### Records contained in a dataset
■ ■ ■ ■
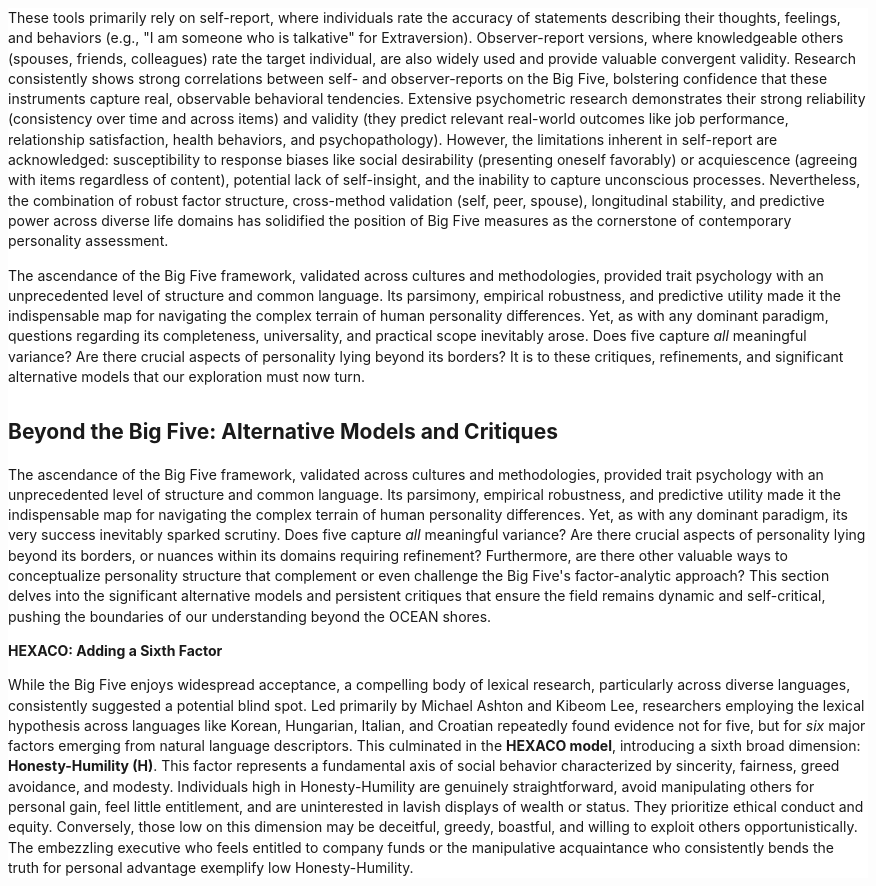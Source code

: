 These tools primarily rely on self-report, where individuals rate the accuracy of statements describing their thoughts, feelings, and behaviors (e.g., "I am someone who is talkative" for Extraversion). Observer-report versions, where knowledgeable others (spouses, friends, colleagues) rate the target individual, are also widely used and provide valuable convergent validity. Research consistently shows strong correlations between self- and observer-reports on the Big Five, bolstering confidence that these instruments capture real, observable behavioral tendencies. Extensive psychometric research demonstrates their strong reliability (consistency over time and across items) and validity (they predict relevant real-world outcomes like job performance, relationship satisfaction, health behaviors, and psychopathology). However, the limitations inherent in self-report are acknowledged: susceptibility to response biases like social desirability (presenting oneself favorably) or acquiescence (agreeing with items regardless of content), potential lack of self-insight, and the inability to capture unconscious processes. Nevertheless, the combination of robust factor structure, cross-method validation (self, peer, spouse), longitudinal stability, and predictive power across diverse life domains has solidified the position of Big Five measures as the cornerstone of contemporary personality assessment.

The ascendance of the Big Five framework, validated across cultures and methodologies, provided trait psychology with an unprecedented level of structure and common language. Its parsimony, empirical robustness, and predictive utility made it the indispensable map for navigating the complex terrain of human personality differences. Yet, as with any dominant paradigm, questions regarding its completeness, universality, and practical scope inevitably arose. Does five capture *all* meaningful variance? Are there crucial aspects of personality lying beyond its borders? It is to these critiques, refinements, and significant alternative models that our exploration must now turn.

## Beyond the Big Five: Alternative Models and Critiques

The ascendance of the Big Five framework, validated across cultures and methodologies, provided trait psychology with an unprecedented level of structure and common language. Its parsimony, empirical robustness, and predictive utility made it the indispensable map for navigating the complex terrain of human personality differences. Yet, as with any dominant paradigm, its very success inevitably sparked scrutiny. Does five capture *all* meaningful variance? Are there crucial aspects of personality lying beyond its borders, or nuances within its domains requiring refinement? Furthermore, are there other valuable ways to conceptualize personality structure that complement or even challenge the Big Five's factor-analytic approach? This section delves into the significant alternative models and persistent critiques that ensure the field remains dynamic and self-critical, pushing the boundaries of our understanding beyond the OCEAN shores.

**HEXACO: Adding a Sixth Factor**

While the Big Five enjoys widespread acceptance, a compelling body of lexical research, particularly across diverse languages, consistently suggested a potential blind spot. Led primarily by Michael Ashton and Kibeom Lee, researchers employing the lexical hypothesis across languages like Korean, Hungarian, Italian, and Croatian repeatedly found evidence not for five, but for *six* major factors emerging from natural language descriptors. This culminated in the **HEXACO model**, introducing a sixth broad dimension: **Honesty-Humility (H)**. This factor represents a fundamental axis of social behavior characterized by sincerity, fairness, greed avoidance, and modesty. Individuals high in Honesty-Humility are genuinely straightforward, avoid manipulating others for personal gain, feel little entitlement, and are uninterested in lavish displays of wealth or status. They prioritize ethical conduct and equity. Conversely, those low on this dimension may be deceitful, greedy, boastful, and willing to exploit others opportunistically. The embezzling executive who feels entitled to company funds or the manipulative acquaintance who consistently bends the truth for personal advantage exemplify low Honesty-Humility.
■ ■ ■ ■
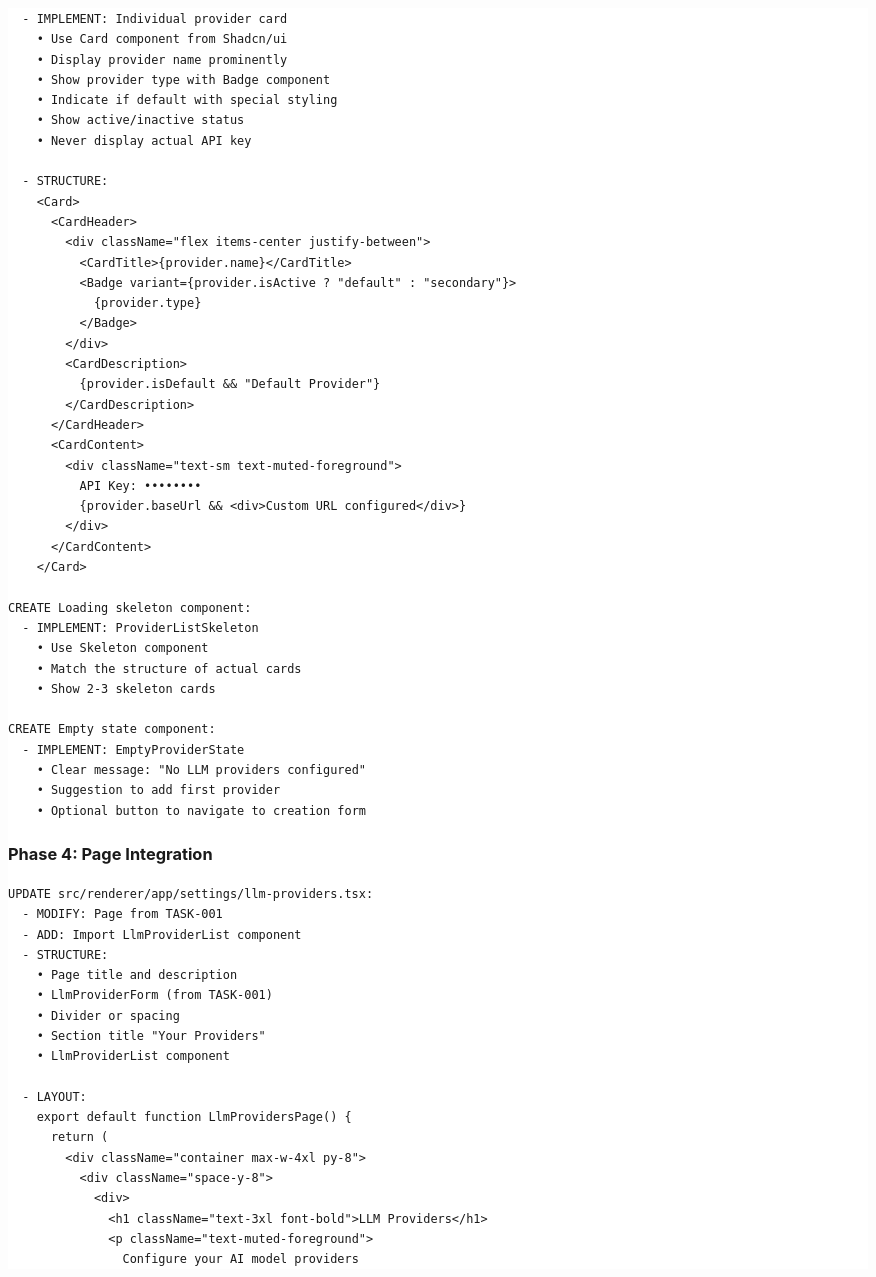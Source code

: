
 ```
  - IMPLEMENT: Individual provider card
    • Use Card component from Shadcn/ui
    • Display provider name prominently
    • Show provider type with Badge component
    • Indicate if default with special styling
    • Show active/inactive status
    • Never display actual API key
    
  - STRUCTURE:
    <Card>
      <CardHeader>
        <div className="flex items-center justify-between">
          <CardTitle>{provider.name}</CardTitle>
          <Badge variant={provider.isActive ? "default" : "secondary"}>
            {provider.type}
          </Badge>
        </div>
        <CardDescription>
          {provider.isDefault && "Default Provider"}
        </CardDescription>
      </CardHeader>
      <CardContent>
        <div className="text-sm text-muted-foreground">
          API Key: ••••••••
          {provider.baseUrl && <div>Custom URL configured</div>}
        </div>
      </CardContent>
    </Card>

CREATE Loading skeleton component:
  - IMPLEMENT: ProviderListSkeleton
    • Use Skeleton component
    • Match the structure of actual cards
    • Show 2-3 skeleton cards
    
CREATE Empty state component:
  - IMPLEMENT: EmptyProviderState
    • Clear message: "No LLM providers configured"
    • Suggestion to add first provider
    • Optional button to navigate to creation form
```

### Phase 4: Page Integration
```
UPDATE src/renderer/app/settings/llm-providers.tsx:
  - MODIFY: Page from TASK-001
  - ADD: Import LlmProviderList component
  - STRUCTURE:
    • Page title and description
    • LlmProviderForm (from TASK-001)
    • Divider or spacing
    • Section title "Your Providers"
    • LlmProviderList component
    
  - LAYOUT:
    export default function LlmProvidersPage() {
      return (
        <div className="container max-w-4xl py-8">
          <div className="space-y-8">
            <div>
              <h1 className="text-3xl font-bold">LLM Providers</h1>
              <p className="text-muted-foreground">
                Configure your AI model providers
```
■ ■ ■ ■
### REQUIRED WORK
The required output is every line above that contains the string "status".

### WRITTEN REPLY
While the Big Five enjoys widespread acceptance, a compelling body of lexical research, particularly across diverse languages, consistently suggested a potential blind spot. Led primarily by Michael Ashton and Kibeom Lee, researchers employing the lexical hypothesis across languages like Korean, Hungarian, Italian, and Croatian repeatedly found evidence not for five, but for *six* major factors emerging from natural language descriptors. This culminated in the **HEXACO model**, introducing a sixth broad dimension: **Honesty-Humility (H)**. This factor represents a fundamental axis of social behavior characterized by sincerity, fairness, greed avoidance, and modesty. Individuals high in Honesty-Humility are genuinely straightforward, avoid manipulating others for personal gain, feel little entitlement, and are uninterested in lavish displays of wealth or status. They prioritize ethical conduct and equity. Conversely, those low on this dimension may be deceitful, greedy, boastful, and willing to exploit others opportunistically. The embezzling executive who feels entitled to company funds or the manipulative acquaintance who consistently bends the truth for personal advantage exemplify low Honesty-Humility.
    • Show active/inactive status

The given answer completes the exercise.